Gwyn Jones, in his essay to accompany the watercolours of Kenneth Rowntree (in A Prospect of Wales, Penguin, 1948), writes of 'the long rocky headland of Pembrokeshire, running to the claw-tip at St David's Head, with the magic mountains of Prescelly hanging inland like a haze. Turn again, for behind one the Plynlymon massif is displayed in a score of rosy lumps, divagated by green valleys, black woodlands, the silver ribbons of rivers, its fields brown, grey, pink, emerald, until the blunted tops of the five mountains are lost in purple distance half-way to the English border.'

He continues, 'the view, necessarily and properly, is inconstant. Heat haze, cloud or rain turns the peninsula to a smudge or to nothing at all. In sea mist one is content to see not the next county but the next hummock. Under a bruised sky the seaward horizon encroaches on the beaches…' Here are some of the atmospheric effects for which Tress strives - the smudge and haze, and the inconstant, interrupted view. Here is a reality of landscape conjured forth from a flurry of marks and ripped paper, but a shifting reality which can only be fixed by oblique means.

Tress portrays the face of nature, its timelessness and apparent immutability. He has a profound awareness of the past, and this is evident in the treatment of his subject. The work is moody - visceral but also thoughtful. Tress is drawn to a sense of threshold: those places where the fields meet the crags or the moors, or where the land meets the sea. Situations of most drama. He captures the energy of the seasons and the suddenness of their arrival and change. Sometimes he allows visible a horizon line, at others he goes deep into detail; sometimes both. A dark tangle of foliage, mysterious with lights and shadows, is endlessly suggestive in its references.

Gwyn Jones reached the conclusion that the emotional connotations of the natural scene 'are probably richer in Wales than in any other part of these Islands.' I think that this can be seen in the Pembrokeshire-inspired work of Graham Sutherland; it can certainly be discerned in the Welsh landscapes of David Tress. (Incidentally, the older artist, who once called himself 'G. Pembrokeshire Sutherland', absented himself from Wales between 1946 and 1967, probably to the lasting detriment of his art. Luckily, from 1968 until his death in 1980, most of his inspiration once again derived from Pembrokeshire. Tress take note.)

Another exceptional character to have had a deep feeling for the wild beauty of the region was the country parson and poet R.S. Thomas, whose poetry Tress first discovered in Haverfordwest Library. In the poem 'Out of the Hills', Thomas speaks of 'The weight of the sky, and the lash of the wind's sharpness…'. His poems return again and again to the lonely hill farmers, the marginal, untamed land, and 'always the wind'. (The shocking white of ripped paper in a Tress image somehow suggests in this connection clean bandages on nature's wounds.)

While I have been writing this essay I have been studying the surface of a drawing by Tress. The thick paper has been ripped away in layers, scarified with forceful marks, broken through, collaged over.
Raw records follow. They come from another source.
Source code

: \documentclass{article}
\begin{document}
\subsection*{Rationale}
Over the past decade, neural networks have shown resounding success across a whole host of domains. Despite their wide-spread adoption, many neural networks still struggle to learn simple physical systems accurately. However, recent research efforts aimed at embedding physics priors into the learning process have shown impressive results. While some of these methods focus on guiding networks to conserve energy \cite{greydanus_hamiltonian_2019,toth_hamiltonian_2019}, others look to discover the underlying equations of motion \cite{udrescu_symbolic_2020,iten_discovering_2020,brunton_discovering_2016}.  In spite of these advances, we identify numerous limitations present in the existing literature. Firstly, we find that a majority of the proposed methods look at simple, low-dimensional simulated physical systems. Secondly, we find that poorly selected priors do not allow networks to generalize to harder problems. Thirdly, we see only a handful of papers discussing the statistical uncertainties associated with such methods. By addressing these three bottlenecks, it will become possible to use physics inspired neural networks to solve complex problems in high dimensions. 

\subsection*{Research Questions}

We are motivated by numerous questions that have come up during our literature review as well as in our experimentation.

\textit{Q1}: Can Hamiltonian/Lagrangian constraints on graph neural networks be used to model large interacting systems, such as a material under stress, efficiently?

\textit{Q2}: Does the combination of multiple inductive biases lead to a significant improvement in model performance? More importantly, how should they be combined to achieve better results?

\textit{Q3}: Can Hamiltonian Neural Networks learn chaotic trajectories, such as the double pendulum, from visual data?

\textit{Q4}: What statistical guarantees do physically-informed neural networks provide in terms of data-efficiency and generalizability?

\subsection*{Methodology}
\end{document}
The graphite has been applied with broad, powerful strokes. Held in an oblique light, it shines like beaten pewter. It has a burnished look, as if it has been worked over long and hard. (Indeed it has.) At least one hole has been gouged through the surface, and a backing board of card has been glued on to hold the whole thing together. Although the surface is distressed, it does not look traumatized. The image somehow looks as if it has broken through to a new identity.

It is this ability to create (or recognize) a new identity in familiar things which marks out the artist. For Tress, the strong winds and changing light of Pembrokeshire are all the stimulus he needs. The extreme distillation of landscape he achieves is surprisingly radical for an artist working with a traditional subject in traditional media. And it is this radical quality which makes the drawings of David Tress so relevant to us today. We badly need work of this strength and distinction.

Andrew Lambirth        London: September 2002 - March 2003.